Chris Ware is inarguably one of the greatest cartoonists of the last 50 years. In this short film produced by Ian Forster and Nick Ravich, Ware talks about the challenge of writing stories from the viewpoint of an African-American school teacher named Joanne Cole.
From his home and studio in Oak Park, Illinois, artist Chris Ware shares motivations and challenges for telling stories from the perspectives of others in his work. "I distinctly remember being told by my teachers, if you draw women, you're colonizing them with your eyes," Ware recalls of art school. "Do you not draw women and then maintain an allegiance to some sort of experience that only you have had? Or do you try to expand your understanding and your empathy for other human beings?"
Though it might be uncomfortable, Ware strives to write from a place of empathy, expanding his stories to feature characters whose experiences differ from his own. Among these characters is African-American school teacher Joanne Cole, who appears in Ware's continuing comic series Rusty Brown. "I have to try to somehow push my limits and my understanding of how I feel through other people in what I'm doing," says the artist. "You risk falling on your face doing so, but that's a risk you have to take."
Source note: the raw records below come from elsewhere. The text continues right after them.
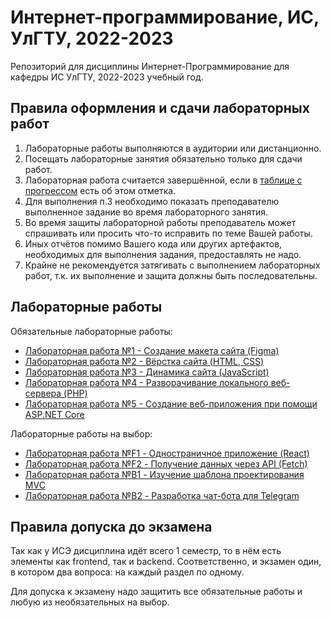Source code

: # Интернет-программирование, ИС, УлГТУ, 2022-2023

Репозиторий для дисциплины Интернет-Программирование для кафедры ИС УлГТУ, 2022-2023 учебный год.

## Правила оформления и сдачи лабораторных работ

1. Лабораторные работы выполняются в аудитории или дистанционно.
2. Посещать лабораторные занятия обязательно только для сдачи работ.
3. Лабораторная работа считается завершённой, если в [таблице с прогрессом](https://disk.yandex.ru/i/P3tpkqqVJWgmKg) есть об этом отметка.
4. Для выполнения п.3 необходимо показать преподавателю выполненное задание во время лабораторного занятия.
5. Во время защиты лабораторной работы преподаватель может спрашивать или просить что-то исправить по теме Вашей работы.
6. Иных отчётов помимо Вашего кода или других артефактов, необходимых для выполнения задания, предоставлять не надо.
7. Крайне не рекомендуется затягивать с выполнением лабораторных работ, т.к. их выполнение и защита должны быть последовательны.

## Лабораторные работы

Обязательные лабораторные работы:

* [Лабораторная работа №1 - Создание макета сайта (Figma)](/lw01/README.md)
* [Лабораторная работа №2 - Вёрстка сайта (HTML, CSS)](/lw02/README.md)
* [Лабораторная работа №3 - Динамика сайта (JavaScript)](/lw03/README.md)
* [Лабораторная работа №4 - Разворачивание локального веб-сервера (PHP)](/lw04/README.md)
* [Лабораторная работа №5 - Создание веб-приложения при помощи ASP.NET Core](/TODO/README.md)

Лабораторные работы на выбор:

* [Лабораторная работа №F1 - Одностраничное приложение (React)](/TODO/README.md)
* [Лабораторная работа №F2 - Получение данных через API (Fetch)](/TODO/README.md)
* [Лабораторная работа №B1 - Изучение шаблона проектирования MVC](/TODO/README.md)
* [Лабораторная работа №B2 - Разработка чат-бота для Telegram](/TODO/README.md)

## Правила допуска до экзамена

Так как у ИСЭ дисциплина идёт всего 1 семестр, то в нём есть элементы как frontend, так и backend.
Соответственно, и экзамен один, в котором два вопроса: на каждый раздел по одному.

Для допуска к экзамену надо защитить все обязательные работы и любую из необязательных на выбор.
Known for his New Yorker magazine covers, Chris Ware is hailed as a master of the comic art form. His complex graphic novels tell stories about people in suburban Midwestern neighborhoods, poignantly reflecting on the role memory plays in constructing identity. Stories featuring many of Ware's protagonists — Quimby the Mouse, Rusty Brown, and Jimmy Corrigan—often first appear in serialized form, in publications such as The New York Times, the Guardian, or Ware's own ongoing comic book series Acme Novelty Library, before being organized into their own stand-alone books.